I’m a firm believer that most people aren’t lazy. Our culture is all about some goal-setting and expensive, sticker-laden planners. We don’t mind making big moves and making things happen, but we put the weight of our worth on how well all of these plans pan out. Often, when things go south, we don’t give ourselves any amount of grace. We take it personally and create our own identity crisis.
So, while Revelations 22:12 (ESV) says, “Behold, I am coming soon, bringing my recompense with me, to repay each one for what he has done,” I think we need to revisit this verse with extra grace—the kind of grace Christ gives, not the kind of grace we socially distance ourselves from out of guilt and failure.
Here are three freeing, less Zeus-like ways to interpret this Scripture:
Do you remember Matthew 25 and the parable of the virgins with their lamps? It’s this beautiful display of what it means to wait on Christ’s second return, always prepared to run away with the Bridegroom.
Yes, Christ’s second return will be a devastating day for the nonbeliever who doesn’t have their lamp lit, but we often believe that He is bringing Judgment Day to earth. Let’s get a few facts straight: Christ is returning to earth for His bride (us), and all the heavy judging will be in a heavenly realm.
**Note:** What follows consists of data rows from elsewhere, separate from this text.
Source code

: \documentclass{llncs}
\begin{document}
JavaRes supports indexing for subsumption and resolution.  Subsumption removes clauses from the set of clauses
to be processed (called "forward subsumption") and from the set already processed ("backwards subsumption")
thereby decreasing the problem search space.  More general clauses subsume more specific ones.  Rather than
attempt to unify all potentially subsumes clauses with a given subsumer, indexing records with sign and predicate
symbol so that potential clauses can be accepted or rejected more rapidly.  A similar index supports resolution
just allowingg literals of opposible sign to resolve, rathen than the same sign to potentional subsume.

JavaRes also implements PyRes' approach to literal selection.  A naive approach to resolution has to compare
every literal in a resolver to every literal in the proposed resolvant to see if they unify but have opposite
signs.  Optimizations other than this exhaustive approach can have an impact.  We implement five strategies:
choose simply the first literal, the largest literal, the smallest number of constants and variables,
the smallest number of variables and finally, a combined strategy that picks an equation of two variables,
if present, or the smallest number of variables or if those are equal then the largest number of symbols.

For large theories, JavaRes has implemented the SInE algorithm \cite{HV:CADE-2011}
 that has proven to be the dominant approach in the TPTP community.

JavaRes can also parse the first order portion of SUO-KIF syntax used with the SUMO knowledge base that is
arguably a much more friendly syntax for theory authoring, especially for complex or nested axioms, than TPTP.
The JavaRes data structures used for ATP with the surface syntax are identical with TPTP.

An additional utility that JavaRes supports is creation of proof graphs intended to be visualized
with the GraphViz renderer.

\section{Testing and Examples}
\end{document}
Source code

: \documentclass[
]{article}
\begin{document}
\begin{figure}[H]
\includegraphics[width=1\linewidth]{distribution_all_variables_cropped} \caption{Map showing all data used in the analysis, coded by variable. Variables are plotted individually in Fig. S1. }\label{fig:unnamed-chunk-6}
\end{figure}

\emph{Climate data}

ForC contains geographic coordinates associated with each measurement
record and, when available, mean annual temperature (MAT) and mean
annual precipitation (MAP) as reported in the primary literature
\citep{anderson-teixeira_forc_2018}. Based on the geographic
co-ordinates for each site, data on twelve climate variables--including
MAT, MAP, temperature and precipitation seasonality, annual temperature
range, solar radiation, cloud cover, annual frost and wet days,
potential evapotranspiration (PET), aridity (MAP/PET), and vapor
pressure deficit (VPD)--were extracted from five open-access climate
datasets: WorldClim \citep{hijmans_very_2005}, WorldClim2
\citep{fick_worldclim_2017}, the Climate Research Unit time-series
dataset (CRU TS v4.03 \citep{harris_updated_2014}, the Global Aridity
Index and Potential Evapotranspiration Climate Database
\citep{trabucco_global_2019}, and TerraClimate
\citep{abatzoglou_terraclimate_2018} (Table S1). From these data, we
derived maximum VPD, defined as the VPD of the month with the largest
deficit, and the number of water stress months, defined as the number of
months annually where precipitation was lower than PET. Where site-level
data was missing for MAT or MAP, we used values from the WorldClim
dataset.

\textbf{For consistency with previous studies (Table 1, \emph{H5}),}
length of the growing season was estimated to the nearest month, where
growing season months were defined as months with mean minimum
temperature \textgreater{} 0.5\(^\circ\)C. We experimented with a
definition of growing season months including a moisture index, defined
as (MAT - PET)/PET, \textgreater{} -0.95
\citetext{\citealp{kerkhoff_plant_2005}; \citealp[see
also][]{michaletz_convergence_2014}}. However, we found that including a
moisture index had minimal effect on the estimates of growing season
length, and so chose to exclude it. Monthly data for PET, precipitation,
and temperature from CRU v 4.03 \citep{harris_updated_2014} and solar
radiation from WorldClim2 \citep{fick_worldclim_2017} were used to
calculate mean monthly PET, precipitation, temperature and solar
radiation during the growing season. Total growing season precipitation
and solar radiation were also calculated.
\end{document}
When Christ says He’s “coming soon... to repay each for what he has done,” He’s coming for the brides who are dancing around with their fiery batons, sparklers, match bouquets, and oil lamps—ready for a Bridegroom Whose recompense looks different, softer, kinder than anything else.
I grew up in a church that thrived off of misinterpreting the King James Bible. “It’s the King James or the highway!” I was told... as if we were worshiping an interpretation of the Bible rather than the Godhead that brought the original Scripture to life.
Rather than understanding the character of Christ, I was taught to revere a version of the Bible that I never understood. From the way I saw things, the more thee-eth and thou-eth it was, the holier. No questions asked. No definitions or further studies required.
Even if your church doesn’t have an unhealthy obsession with a particular translation of the Bible, it’s common for church people to make assumptions about Scripture, or to misinterpret a verse. After all, most of us are pros at reading one verse and neglecting the context of the whole chapter, the whole book, the whole purpose behind the whole Bible. Right?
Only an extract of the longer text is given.